Ransom Jackson tells of baseball’s golden years in new book

Take a few steps into Ransom Jackson’s house in Athens and it’s clear that he’s quite the baseball memorabilia collector.

Behind the 90-year-old’s recliner is a series of photos of baseball players from years past, stars such as Jackie Robinson, Roy Campanella and Ernie Banks. There are numerous baseball cards on display along with a baseball comic strip and a newspaper story featuring Robinson and some of his teammates.

But a close look reveals a common trait with each item. The same young man appears in team photos. And is illustrated in the comic. And featured on baseball cards from 60 years ago.

Ransom Jackson isn’t just an admirer of these top-tier baseball stars. For 10 years, he was one.
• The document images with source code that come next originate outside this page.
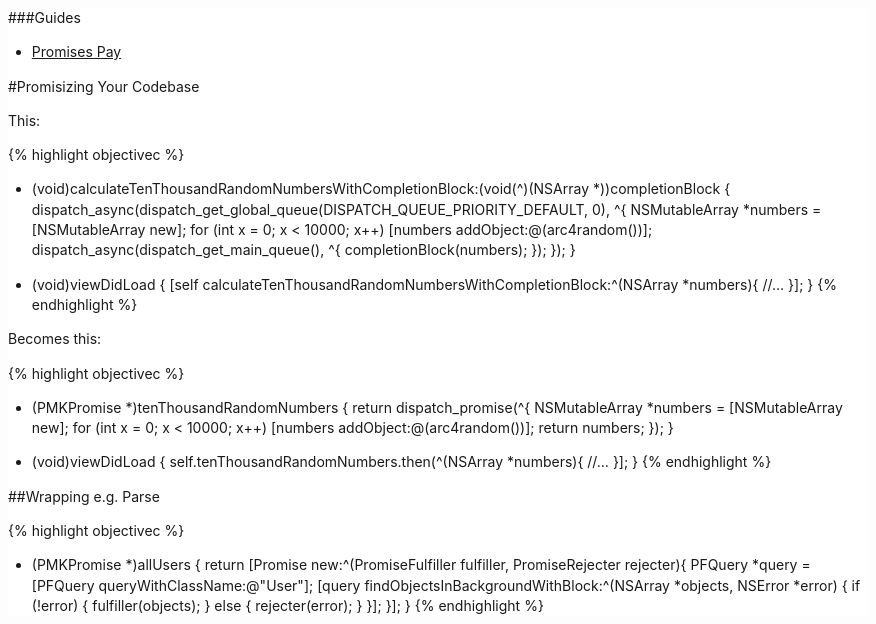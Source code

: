 ###Guides

* [Promises Pay](http://blog.popularpays.com/tech/2014/4/28/popular-promises)


#Promisizing Your Codebase

This:

{% highlight objectivec %}
- (void)calculateTenThousandRandomNumbersWithCompletionBlock:(void(^)(NSArray *))completionBlock {
    dispatch_async(dispatch_get_global_queue(DISPATCH_QUEUE_PRIORITY_DEFAULT, 0), ^{
        NSMutableArray *numbers = [NSMutableArray new];
        for (int x = 0; x < 10000; x++)
            [numbers addObject:@(arc4random())];
        dispatch_async(dispatch_get_main_queue(), ^{
            completionBlock(numbers);
        });
    });
}

- (void)viewDidLoad {
    [self calculateTenThousandRandomNumbersWithCompletionBlock:^(NSArray *numbers){
        //…
    }];
}
{% endhighlight %}

Becomes this:

{% highlight objectivec %}
- (PMKPromise *)tenThousandRandomNumbers {
    return dispatch_promise(^{
        NSMutableArray *numbers = [NSMutableArray new];
        for (int x = 0; x < 10000; x++)
            [numbers addObject:@(arc4random())];
        return numbers;
    });
}

- (void)viewDidLoad {
    self.tenThousandRandomNumbers.then(^(NSArray *numbers){
        //…
    }];
}
{% endhighlight %}


##Wrapping e.g. Parse

{% highlight objectivec %}
- (PMKPromise *)allUsers {
    return [Promise new:^(PromiseFulfiller fulfiller, PromiseRejecter rejecter){
        PFQuery *query = [PFQuery queryWithClassName:@"User"];
        [query findObjectsInBackgroundWithBlock:^(NSArray *objects, NSError *error) {
            if (!error) {
                fulfiller(objects);
            } else {
                rejecter(error);
            }
        }];
    }];
}
{% endhighlight %}
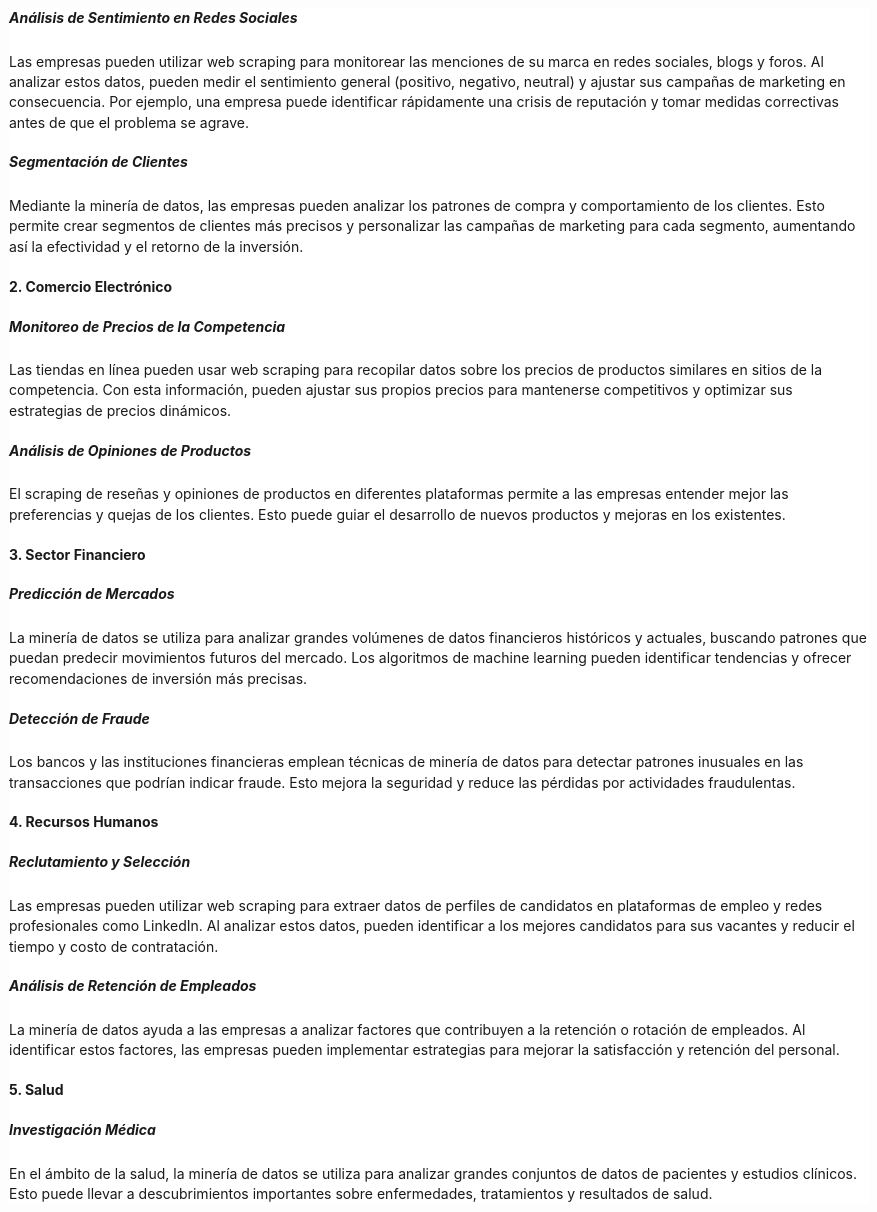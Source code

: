 ##### **Análisis de Sentimiento en Redes Sociales**
Las empresas pueden utilizar web scraping para monitorear las menciones de su marca en redes sociales, blogs y foros. Al analizar estos datos, pueden medir el sentimiento general (positivo, negativo, neutral) y ajustar sus campañas de marketing en consecuencia. Por ejemplo, una empresa puede identificar rápidamente una crisis de reputación y tomar medidas correctivas antes de que el problema se agrave.

##### **Segmentación de Clientes**
Mediante la minería de datos, las empresas pueden analizar los patrones de compra y comportamiento de los clientes. Esto permite crear segmentos de clientes más precisos y personalizar las campañas de marketing para cada segmento, aumentando así la efectividad y el retorno de la inversión.

#### 2. Comercio Electrónico

##### **Monitoreo de Precios de la Competencia**
Las tiendas en línea pueden usar web scraping para recopilar datos sobre los precios de productos similares en sitios de la competencia. Con esta información, pueden ajustar sus propios precios para mantenerse competitivos y optimizar sus estrategias de precios dinámicos.

##### **Análisis de Opiniones de Productos**
El scraping de reseñas y opiniones de productos en diferentes plataformas permite a las empresas entender mejor las preferencias y quejas de los clientes. Esto puede guiar el desarrollo de nuevos productos y mejoras en los existentes.

#### 3. Sector Financiero

##### **Predicción de Mercados**
La minería de datos se utiliza para analizar grandes volúmenes de datos financieros históricos y actuales, buscando patrones que puedan predecir movimientos futuros del mercado. Los algoritmos de machine learning pueden identificar tendencias y ofrecer recomendaciones de inversión más precisas.

##### **Detección de Fraude**
Los bancos y las instituciones financieras emplean técnicas de minería de datos para detectar patrones inusuales en las transacciones que podrían indicar fraude. Esto mejora la seguridad y reduce las pérdidas por actividades fraudulentas.

#### 4. Recursos Humanos

##### **Reclutamiento y Selección**
Las empresas pueden utilizar web scraping para extraer datos de perfiles de candidatos en plataformas de empleo y redes profesionales como LinkedIn. Al analizar estos datos, pueden identificar a los mejores candidatos para sus vacantes y reducir el tiempo y costo de contratación.

##### **Análisis de Retención de Empleados**
La minería de datos ayuda a las empresas a analizar factores que contribuyen a la retención o rotación de empleados. Al identificar estos factores, las empresas pueden implementar estrategias para mejorar la satisfacción y retención del personal.

#### 5. Salud

##### **Investigación Médica**
En el ámbito de la salud, la minería de datos se utiliza para analizar grandes conjuntos de datos de pacientes y estudios clínicos. Esto puede llevar a descubrimientos importantes sobre enfermedades, tratamientos y resultados de salud.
“Handsome” Ransom Jackson — most fans knew him as Randy — spent 10 seasons in the majors, playing third base for the Chicago Cubs, Brooklyn and Los Angeles Dodgers and Cleveland Indians. He made two All-Star games with Chicago in 1954 and 1955 and also played in the 1956 World Series. He retired in 1959 at age 33 but remembers well what happened way back when.

“I was unusual,” Jackson said with a laugh. “ I was just having fun. I didn’t realize all these things until I got out of it.”

Jackson has collected stories from his life and pieced them together into a book. With help from author Gaylon H. White, the two recently wrote “Handsome Ransom Jackson: Accidental Big Leaguer,” a book detailing Jackson’s life, which was released last month.

Jackson may very well be game’s Forrest Gump, as he always seemed to be around the biggest names and starring in their monumental moments. The difference was Jackson was certainly not there by accident.

The Little Rock, Ark., native was a two-sport athlete in college and played football at TCU under head coach Dutch Meyer and then at Texas for Dana X. Bible. While with the Longhorns, he played on the same team as future Dallas Cowboys head coach Tom Landry and quarterback Bobby Layne, who was elected to both the College Football Hall of Fame and the Pro Football Hall of Fame.

Jackson had never played organized football until Meyer convinced him to come out for the Horned Frog and TCU won the Southwest Conference title and reached the Cotton Bowl in 1945. After transferring to Texas in 1946, Jackson accomplished both feats again.

Jackson’s baseball career reads like a history book. His All-Star appearances, which he cites as his favorite memories, paired him up with the likes of Musial, Willie Mays and Warren Spahn. He was traded from the Cubs to the Dodgers in 1956 with the intent of replacing Robinson, who was then coming off the worst season of his career. He was in the opponents’ dugout for Game 5 of the 1956 World Series, when Yankees pitcher Don Larsen threw a perfect game.

Jackson later hit the final home run of the Dodgers’ 1957 season only to later learn it would be the last home run hit in Brooklyn’s Ebbets Field. The Dodgers were headed West as part of baseball’s manifest destiny and Jackson moved right along with them.

“We got out there and were playing in the football field (at Los Angeles Memorial Coliseum),” Jackson said. “What we did was sit on the steps looking up at the stands at the movie stars. At times, we didn’t know what the score was.”

When looking back at his keepsakes, Jackson’s memory is as sharp as if the events were still in progress. He explained the plaques on the wall and told stories of the trophies and signed balls spread across the back room of his house. He also pointed out photos fit for Cooperstown almost nonchalantly.

“This is just Stan Musial, Ralph Kiner and me,” Jackson said matter-of-factly at one point.

Jackson, his wife Terry and White got to work on the book two years ago after friends and golfing buddies begged Jackson for years to put his stories to paper. The drive to make it happen motivated Jackson to fill up several legal note pads with his tales. With Terry as the stenographer and White as the scribe, the project took shape as Jackson made sure nothing was left behind.

“I don’t want these stories to die,” Jackson said.